I was curious about Long Beach; prior to our trip, the only thing I really knew about the place was that there were plans to make another Disney park there that would center around arguably the city’s largest tourist attraction, the RMS Queen Mary, but those plans fell through. When I realized that there was a location of famed LA-area restaurant Roscoe’s House of Chicken and Waffles not far from our hotel, I knew Michael would want to go there and, frankly, so did I. My plan was to take it all in stride, fill up a map with plenty of ideas, and see where the week would lead us.

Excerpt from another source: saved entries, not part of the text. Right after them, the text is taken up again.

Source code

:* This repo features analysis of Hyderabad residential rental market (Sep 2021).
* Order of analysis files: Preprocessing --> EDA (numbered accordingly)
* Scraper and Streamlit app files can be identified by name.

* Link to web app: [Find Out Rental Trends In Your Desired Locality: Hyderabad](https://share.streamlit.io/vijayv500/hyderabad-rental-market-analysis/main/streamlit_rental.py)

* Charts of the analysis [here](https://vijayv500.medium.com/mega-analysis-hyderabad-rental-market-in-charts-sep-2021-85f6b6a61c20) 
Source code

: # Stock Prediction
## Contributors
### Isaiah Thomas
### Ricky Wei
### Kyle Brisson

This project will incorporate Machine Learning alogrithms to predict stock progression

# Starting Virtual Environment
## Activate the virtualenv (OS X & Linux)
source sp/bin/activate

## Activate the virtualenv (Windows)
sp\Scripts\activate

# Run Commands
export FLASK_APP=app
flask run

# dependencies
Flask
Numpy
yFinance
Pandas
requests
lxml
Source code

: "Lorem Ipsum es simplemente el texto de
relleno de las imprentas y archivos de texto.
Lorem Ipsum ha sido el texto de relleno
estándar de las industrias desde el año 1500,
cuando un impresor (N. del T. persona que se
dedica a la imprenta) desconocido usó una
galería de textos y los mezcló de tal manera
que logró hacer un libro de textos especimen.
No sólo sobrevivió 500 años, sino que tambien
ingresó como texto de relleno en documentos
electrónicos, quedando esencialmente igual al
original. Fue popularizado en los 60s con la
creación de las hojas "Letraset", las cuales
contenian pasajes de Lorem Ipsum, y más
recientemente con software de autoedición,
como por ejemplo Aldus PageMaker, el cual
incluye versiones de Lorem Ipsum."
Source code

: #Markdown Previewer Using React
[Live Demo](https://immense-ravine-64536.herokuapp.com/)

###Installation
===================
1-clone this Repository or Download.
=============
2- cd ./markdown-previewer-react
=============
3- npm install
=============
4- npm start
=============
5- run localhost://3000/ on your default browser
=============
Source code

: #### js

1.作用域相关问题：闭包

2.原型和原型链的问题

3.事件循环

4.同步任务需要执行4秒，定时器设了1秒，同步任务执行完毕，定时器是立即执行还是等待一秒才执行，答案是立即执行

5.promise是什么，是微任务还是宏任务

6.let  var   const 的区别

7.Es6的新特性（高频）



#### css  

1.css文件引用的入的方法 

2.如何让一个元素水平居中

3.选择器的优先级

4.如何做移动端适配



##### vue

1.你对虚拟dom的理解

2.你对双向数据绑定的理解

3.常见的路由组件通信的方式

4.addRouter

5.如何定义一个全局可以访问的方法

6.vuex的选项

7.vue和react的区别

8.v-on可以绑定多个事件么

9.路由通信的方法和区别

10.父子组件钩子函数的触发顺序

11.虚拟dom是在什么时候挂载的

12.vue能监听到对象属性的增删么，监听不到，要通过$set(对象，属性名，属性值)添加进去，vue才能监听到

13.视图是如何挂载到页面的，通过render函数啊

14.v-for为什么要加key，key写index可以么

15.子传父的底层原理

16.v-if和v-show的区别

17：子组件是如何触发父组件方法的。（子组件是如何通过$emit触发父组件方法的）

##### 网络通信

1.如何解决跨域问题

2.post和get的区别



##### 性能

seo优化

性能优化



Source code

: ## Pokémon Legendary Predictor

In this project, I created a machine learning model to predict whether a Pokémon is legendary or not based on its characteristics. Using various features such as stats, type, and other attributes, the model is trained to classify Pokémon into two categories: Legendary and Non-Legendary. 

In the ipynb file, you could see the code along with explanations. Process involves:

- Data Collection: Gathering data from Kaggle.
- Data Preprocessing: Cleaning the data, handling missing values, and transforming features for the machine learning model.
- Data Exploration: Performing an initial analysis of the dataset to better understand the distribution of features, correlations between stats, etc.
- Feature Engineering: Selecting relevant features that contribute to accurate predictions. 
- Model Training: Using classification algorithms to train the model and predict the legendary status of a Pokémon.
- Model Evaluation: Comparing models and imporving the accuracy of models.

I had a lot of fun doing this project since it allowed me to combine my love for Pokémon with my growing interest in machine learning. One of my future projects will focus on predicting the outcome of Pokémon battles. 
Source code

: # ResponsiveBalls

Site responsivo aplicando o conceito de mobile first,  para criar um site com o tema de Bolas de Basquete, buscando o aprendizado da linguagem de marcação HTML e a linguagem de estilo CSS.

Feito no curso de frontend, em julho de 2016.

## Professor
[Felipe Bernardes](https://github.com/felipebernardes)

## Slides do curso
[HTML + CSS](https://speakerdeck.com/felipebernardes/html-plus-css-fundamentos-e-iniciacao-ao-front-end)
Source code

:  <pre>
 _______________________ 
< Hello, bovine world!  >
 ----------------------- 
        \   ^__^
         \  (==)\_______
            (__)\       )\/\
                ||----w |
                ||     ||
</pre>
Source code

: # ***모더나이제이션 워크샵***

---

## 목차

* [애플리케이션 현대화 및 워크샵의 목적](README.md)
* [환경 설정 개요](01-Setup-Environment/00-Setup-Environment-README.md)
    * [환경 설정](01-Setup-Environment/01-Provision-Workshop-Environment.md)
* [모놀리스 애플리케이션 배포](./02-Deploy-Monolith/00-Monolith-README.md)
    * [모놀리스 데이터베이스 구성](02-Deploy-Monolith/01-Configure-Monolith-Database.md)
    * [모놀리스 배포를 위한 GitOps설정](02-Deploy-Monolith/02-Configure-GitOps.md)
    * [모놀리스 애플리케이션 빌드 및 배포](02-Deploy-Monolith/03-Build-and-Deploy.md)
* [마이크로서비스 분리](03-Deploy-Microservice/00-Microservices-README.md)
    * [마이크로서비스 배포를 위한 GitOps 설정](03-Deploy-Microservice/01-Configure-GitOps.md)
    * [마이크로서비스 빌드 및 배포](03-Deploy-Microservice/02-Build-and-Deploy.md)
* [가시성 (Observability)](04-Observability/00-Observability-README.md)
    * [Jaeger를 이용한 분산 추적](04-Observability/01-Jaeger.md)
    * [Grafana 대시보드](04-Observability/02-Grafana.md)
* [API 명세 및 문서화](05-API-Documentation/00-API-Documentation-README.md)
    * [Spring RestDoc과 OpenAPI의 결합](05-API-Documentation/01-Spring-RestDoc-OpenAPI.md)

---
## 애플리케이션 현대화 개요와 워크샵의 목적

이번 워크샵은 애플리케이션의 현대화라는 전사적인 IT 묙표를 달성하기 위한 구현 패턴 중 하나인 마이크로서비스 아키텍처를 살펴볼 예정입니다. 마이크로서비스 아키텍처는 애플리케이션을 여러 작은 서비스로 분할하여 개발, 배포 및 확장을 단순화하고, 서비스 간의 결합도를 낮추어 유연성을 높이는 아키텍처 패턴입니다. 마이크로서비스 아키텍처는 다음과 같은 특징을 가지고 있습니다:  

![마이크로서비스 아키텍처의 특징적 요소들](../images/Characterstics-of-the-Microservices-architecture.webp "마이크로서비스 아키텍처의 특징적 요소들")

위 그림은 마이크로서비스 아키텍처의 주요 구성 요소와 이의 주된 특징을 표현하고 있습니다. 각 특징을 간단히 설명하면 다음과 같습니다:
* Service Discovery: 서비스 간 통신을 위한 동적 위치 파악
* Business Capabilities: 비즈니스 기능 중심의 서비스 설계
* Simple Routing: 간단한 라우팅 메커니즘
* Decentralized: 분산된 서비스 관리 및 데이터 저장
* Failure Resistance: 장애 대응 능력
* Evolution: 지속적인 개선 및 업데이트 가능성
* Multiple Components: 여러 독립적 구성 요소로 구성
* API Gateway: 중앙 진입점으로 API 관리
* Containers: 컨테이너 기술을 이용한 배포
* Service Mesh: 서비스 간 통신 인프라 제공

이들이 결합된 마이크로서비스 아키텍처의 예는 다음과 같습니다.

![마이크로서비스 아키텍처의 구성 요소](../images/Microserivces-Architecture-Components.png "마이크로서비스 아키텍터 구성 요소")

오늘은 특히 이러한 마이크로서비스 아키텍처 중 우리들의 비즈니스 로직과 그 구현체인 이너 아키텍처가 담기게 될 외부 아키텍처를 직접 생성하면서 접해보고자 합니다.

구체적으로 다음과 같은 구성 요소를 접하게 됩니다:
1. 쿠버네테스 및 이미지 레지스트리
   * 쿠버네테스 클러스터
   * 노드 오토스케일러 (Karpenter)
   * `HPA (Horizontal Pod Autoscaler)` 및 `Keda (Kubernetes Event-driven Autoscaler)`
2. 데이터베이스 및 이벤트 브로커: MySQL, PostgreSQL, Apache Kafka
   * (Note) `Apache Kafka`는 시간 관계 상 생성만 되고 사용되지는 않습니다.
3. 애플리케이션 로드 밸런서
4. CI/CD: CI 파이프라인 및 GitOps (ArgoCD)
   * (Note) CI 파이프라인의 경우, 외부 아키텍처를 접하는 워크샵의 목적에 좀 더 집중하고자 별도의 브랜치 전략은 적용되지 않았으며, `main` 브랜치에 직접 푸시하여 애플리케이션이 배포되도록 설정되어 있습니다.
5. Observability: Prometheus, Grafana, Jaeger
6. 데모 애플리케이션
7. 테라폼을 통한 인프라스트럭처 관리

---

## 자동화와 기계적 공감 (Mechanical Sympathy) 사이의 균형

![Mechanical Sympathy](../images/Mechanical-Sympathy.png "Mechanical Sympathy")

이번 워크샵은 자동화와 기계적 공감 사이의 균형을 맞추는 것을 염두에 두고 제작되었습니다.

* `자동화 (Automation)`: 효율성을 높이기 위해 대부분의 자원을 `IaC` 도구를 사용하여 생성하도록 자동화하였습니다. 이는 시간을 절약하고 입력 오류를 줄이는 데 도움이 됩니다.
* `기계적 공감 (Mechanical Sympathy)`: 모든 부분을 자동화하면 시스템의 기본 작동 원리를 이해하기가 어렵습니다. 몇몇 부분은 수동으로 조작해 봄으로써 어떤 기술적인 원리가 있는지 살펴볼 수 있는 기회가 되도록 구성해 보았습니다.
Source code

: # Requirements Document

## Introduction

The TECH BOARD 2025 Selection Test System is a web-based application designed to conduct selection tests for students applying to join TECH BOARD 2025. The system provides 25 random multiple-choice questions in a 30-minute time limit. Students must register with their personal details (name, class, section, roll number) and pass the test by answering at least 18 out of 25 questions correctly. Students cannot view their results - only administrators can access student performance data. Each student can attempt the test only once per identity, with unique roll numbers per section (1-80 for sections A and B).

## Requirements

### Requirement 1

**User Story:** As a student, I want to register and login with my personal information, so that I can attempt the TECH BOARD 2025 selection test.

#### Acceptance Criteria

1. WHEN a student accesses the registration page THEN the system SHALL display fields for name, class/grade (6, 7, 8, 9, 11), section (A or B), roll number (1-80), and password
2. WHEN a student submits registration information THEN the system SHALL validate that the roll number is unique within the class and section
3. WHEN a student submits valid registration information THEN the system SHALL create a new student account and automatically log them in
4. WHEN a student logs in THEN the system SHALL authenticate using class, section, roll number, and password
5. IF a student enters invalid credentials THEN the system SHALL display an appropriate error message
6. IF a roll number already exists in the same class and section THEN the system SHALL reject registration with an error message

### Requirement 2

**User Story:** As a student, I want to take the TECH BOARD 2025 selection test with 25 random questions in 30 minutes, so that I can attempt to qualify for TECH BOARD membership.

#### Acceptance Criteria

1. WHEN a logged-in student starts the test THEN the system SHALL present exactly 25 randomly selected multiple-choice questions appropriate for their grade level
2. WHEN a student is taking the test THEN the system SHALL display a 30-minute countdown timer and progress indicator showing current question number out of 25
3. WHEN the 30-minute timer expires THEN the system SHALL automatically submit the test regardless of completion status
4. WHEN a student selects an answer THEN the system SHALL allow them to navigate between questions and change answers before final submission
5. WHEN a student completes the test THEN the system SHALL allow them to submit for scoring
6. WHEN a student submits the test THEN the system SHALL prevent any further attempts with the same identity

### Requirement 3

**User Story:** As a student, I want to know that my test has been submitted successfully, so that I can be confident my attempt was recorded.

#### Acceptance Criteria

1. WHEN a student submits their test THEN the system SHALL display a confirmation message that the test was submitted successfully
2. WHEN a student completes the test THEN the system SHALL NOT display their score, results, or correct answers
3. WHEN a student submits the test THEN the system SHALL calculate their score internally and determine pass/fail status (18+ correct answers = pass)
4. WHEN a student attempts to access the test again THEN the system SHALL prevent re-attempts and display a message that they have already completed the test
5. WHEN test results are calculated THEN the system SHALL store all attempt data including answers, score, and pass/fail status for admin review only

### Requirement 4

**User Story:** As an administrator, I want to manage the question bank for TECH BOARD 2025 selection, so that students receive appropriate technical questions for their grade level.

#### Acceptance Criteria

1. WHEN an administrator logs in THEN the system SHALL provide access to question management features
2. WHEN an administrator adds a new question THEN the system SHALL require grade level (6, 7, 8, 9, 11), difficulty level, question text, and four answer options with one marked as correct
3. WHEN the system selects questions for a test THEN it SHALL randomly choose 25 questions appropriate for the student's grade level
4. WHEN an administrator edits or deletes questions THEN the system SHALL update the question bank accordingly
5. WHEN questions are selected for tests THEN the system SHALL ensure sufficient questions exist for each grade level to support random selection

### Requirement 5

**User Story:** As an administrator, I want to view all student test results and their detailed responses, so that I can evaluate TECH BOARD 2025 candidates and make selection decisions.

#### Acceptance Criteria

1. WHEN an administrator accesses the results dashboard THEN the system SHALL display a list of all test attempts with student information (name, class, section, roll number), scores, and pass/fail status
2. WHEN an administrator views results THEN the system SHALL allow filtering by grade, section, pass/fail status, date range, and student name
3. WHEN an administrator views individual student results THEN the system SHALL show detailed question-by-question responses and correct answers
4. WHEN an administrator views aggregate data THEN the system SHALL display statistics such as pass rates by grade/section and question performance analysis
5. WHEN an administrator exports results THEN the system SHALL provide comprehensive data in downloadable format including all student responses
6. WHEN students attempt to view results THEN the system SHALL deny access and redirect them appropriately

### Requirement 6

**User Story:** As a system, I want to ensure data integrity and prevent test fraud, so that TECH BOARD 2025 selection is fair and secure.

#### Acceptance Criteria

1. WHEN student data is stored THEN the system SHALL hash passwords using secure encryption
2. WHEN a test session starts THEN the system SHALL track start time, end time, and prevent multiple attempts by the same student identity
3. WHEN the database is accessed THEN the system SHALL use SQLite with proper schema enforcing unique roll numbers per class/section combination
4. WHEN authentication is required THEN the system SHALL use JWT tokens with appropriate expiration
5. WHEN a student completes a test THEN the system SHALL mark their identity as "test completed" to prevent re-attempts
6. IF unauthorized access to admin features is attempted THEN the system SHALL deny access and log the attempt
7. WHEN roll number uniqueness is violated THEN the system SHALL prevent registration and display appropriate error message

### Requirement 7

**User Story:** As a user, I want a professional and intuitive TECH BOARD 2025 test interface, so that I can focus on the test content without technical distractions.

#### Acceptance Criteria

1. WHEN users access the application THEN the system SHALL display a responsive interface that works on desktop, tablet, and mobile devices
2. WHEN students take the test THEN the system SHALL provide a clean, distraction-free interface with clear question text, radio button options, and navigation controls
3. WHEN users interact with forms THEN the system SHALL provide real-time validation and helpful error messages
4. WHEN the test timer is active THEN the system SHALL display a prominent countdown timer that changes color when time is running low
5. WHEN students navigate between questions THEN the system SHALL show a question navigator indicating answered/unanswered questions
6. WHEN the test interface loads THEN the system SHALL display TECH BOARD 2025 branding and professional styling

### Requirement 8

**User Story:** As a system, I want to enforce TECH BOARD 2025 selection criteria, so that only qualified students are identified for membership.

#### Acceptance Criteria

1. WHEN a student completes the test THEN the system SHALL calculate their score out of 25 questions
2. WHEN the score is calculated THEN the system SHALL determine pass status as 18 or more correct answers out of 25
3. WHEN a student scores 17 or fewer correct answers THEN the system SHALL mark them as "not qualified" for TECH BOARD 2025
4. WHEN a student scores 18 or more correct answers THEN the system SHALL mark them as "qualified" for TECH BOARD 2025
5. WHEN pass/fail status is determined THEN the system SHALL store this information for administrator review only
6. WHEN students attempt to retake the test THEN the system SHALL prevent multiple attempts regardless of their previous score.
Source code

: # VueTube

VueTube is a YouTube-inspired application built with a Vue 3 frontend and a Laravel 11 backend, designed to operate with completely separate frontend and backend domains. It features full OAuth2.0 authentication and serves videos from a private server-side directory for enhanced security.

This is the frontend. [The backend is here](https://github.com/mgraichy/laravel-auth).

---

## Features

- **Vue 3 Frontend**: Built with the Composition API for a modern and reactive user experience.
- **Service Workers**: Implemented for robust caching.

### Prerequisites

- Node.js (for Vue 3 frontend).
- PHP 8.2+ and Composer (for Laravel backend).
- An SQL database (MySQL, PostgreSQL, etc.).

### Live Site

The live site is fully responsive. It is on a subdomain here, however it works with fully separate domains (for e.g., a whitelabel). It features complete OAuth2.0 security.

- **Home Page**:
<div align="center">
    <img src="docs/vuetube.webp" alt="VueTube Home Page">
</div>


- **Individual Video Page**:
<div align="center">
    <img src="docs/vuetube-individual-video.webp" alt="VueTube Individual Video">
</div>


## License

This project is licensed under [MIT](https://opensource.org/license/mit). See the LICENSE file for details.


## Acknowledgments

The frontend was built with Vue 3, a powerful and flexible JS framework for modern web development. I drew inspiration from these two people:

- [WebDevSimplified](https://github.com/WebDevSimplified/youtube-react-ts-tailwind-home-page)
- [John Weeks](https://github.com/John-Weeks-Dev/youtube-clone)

The bodega bacon egg and cheese sandwich at The Ordinarie

One thing to keep in mind is that Long Beach is more of a port city than a beachy destination. Yes, there are beaches to go to, but it’s not exactly simple to get to them–especially if you don’t have a car–so while we got to see the Pacific Ocean, we didn’t venture too close to it. Long Beach actually reminds me more of Baltimore in a way: it has an inner harbor that bustles with tourists, complete with an aquarium, and Baltimore too is a port city, albeit not on the same scale due to the size limitations of the Bay Bridge dictating what cargo ships can make it up the Chesapeake. 

The fried chicken thigh and waffle from Roscoe’s

Also like Baltimore, Long Beach has a really solid food scene that deserves more attention than it gets because of a larger city that eclipses it in terms of media coverage. We ate really well over the course of our near-week in town, from really good local beer and BBQ on our last night to a fantastic Sunday brunch on our first full day in town. The Ordinarie’s bodega bacon egg and cheese sandwich still haunts me, and I’ll be remaking at least some of the cocktails we enjoyed there at home soon. After running some errands to send off some of the devices from the show booth, we treated ourselves to a nice lunch at Roscoe’s, and it was absolutely worth the hype. I’ve never had fried chicken that most and tender before, and the crust was absolutely divine. It’s not an inexpensive meal, but I treat it the way I do a visit to Katz’s in that you’re paying for an institution but it 1000% lives up to the hype and then some.

The Earl Burns Miller Japanese Garden

Post-errands and prior to that lunch, though, I suggested that we go to a Japanese garden on the campus of California State University, and it was a really great little detour. The Earl Burns Miller Japanese Garden is free to enter, though you need to make reservations online and pay a nominal fee for parking, and it’s absolutely beautiful. The central pond is stacked with koi that are among the livelier I’ve seen, and taking an hour to absorb all of the grounds was the respite we both needed.

The recently-defunct City Center Motel

Walking around Long Beach proper was really interesting, too–the mix of architectural styles range from the hyper-modern to mid-century fantastic to turn of the century sublime, and it was fun walking down the main drags to see which buildings would catch my eye next. We became mildly obsessed with the former City Center Motel that had recently closed because of how it looked like something straight out of a Mad Men set, and I hope that it doesn’t get redeveloped into an ugly glass tower or worse because it is so interesting to look at.

The Korean Friendship Bell

Our last day was spent with some more exploration: first touring the USS Iowa, which was both fascinating but also terrifying as you climb pretty high on the battleship, and then checking out some local parks to take in the view. Our trip home the next day was long as going across the country usually is, but we were happy to be back in Baltimore the Friday of Memorial Day weekend and had zero snafus to speak of, so overall a huge W for us.

We also were able to spend an evening in Los Angeles  for a group dinner, but that deserves its own post because I’ve rambled long enough here.